Records for this task

● ● ●

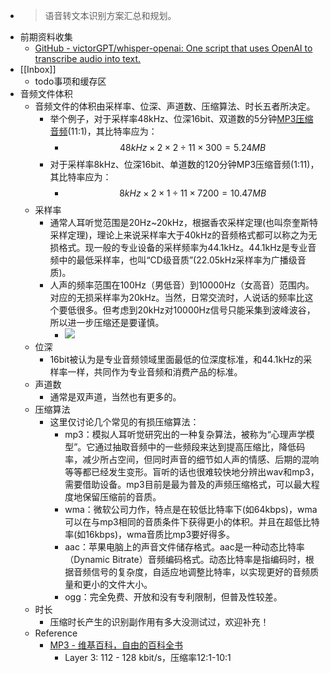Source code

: - > 语音转文本识别方案汇总和规划。
- 前期资料收集
    - [GitHub - victorGPT/whisper-openai: One script that uses OpenAI to transcribe audio into text.](https://github.com/victorGPT/whisper-openai/)
- [[Inbox]]
    - todo事项和缓存区
- 音频文件体积
    - 音频文件的体积由采样率、位深、声道数、压缩算法、时长五者所决定。
        - 举个例子，对于采样率48kHz、位深16bit、双道数的5分钟[MP3压缩音频](((OOoG9jh6_)))(11:1)，其比特率应为：
            - $$48kHz \times 2 \times 2 \div 11 \times 300 = 5.24MB$$
        - 对于采样率8kHz、位深16bit、单道数的120分钟MP3压缩音频(1:11)，其比特率应为：
            - $$8kHz \times 2 \times 1 \div 11 \times 7200 = 10.47MB$$
    - 采样率
        - 通常人耳听觉范围是20Hz~20kHz，根据香农采样定理(也叫奈奎斯特采样定理)，理论上来说采样率大于40kHz的音频格式都可以称之为无损格式。现一般的专业设备的采样频率为44.1kHz。44.1kHz是专业音频中的最低采样率，也叫“CD级音质”(22.05kHz采样率为广播级音质)。
        - 人声的频率范围在100Hz（男低音）到10000Hz（女高音）范围内。对应的无损采样率为20kHz。当然，日常交流时，人说话的频率比这个要低很多。但考虑到20kHz对10000Hz信号只能采集到波峰波谷，所以进一步压缩还是要谨慎。
            - ![](https://firebasestorage.googleapis.com/v0/b/firescript-577a2.appspot.com/o/imgs%2Fapp%2FInsightSphere%2Fpo4bKh0-fM.png?alt=media&token=4340ba1c-a800-40ea-b6db-16e9e7cd274c)
    - 位深
        - 16bit被认为是专业音频领域里面最低的位深度标准，和44.1kHz的采样率一样，共同作为专业音频和消费产品的标准。
    - 声道数
        - 通常是双声道，当然也有更多的。
    - 压缩算法
        - 这里仅讨论几个常见的有损压缩算法：
            - mp3：模拟人耳听觉研究出的一种复杂算法，被称为“心理声学模型”。它通过抽取音频中的一些频段来达到提高压缩比，降低码率，减少所占空间，但同时声音的细节如人声的情感、后期的混响等等都已经发生变形。盲听的话也很难较快地分辨出wav和mp3，需要借助设备。mp3目前是最为普及的声频压缩格式，可以最大程度地保留压缩前的音质。
            - wma：微软公司力作，特点是在较低比特率下(如64kbps)，wma可以在与mp3相同的音质条件下获得更小的体积。并且在超低比特率(如16kbps)，wma音质比mp3要好得多。
            - aac：苹果电脑上的声音文件储存格式。aac是一种动态比特率（Dynamic Bitrate）音频编码格式。动态比特率是指编码时，根据音频信号的复杂度，自适应地调整比特率，以实现更好的音频质量和更小的文件大小。
            - ogg：完全免费、开放和没有专利限制，但普及性较差。
    - 时长
        - 压缩时长产生的识别副作用有多大没测试过，欢迎补充！
    - Reference
        - [MP3 - 维基百科，自由的百科全书](https://zh.wikipedia.org/zh-cn/MP3#MP3的音频品質)
            - Layer 3: 112 - 128 kbit/s，压缩率12:1-10:1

● ● ●

What the task asks
Word for word, restate the material above; do not carry over the pictures.

Reply to the exercise
Source code

: - > 语音转文本识别方案汇总和规划。
- 前期资料收集
    - [GitHub - victorGPT/whisper-openai: One script that uses OpenAI to transcribe audio into text.](https://github.com/victorGPT/whisper-openai/)
- [[Inbox]]
    - todo事项和缓存区
- 音频文件体积
    - 音频文件的体积由采样率、位深、声道数、压缩算法、时长五者所决定。
        - 举个例子，对于采样率48kHz、位深16bit、双道数的5分钟[MP3压缩音频](((OOoG9jh6_)))(11:1)，其比特率应为：
            - $$48kHz \times 2 \times 2 \div 11 \times 300 = 5.24MB$$
        - 对于采样率8kHz、位深16bit、单道数的120分钟MP3压缩音频(1:11)，其比特率应为：
            - $$8kHz \times 2 \times 1 \div 11 \times 7200 = 10.47MB$$
    - 采样率
        - 通常人耳听觉范围是20Hz~20kHz，根据香农采样定理(也叫奈奎斯特采样定理)，理论上来说采样率大于40kHz的音频格式都可以称之为无损格式。现一般的专业设备的采样频率为44.1kHz。44.1kHz是专业音频中的最低采样率，也叫“CD级音质”(22.05kHz采样率为广播级音质)。
        - 人声的频率范围在100Hz（男低音）到10000Hz（女高音）范围内。对应的无损采样率为20kHz。当然，日常交流时，人说话的频率比这个要低很多。但考虑到20kHz对10000Hz信号只能采集到波峰波谷，所以进一步压缩还是要谨慎。
            - ![](https://firebasestorage.googleapis.com/v0/b/firescript-577a2.appspot.com/o/imgs%2Fapp%2FInsightSphere%2Fpo4bKh0-fM.png?alt=media&token=4340ba1c-a800-40ea-b6db-16e9e7cd274c)
    - 位深
        - 16bit被认为是专业音频领域里面最低的位深度标准，和44.1kHz的采样率一样，共同作为专业音频和消费产品的标准。
    - 声道数
        - 通常是双声道，当然也有更多的。
    - 压缩算法
        - 这里仅讨论几个常见的有损压缩算法：
            - mp3：模拟人耳听觉研究出的一种复杂算法，被称为“心理声学模型”。它通过抽取音频中的一些频段来达到提高压缩比，降低码率，减少所占空间，但同时声音的细节如人声的情感、后期的混响等等都已经发生变形。盲听的话也很难较快地分辨出wav和mp3，需要借助设备。mp3目前是最为普及的声频压缩格式，可以最大程度地保留压缩前的音质。
            - wma：微软公司力作，特点是在较低比特率下(如64kbps)，wma可以在与mp3相同的音质条件下获得更小的体积。并且在超低比特率(如16kbps)，wma音质比mp3要好得多。
            - aac：苹果电脑上的声音文件储存格式。aac是一种动态比特率（Dynamic Bitrate）音频编码格式。动态比特率是指编码时，根据音频信号的复杂度，自适应地调整比特率，以实现更好的音频质量和更小的文件大小。
            - ogg：完全免费、开放和没有专利限制，但普及性较差。
    - 时长
        - 压缩时长产生的识别副作用有多大没测试过，欢迎补充！
    - Reference
        - [MP3 - 维基百科，自由的百科全书](https://zh.wikipedia.org/zh-cn/MP3#MP3的音频品質)
            - Layer 3: 112 - 128 kbit/s，压缩率12:1-10:1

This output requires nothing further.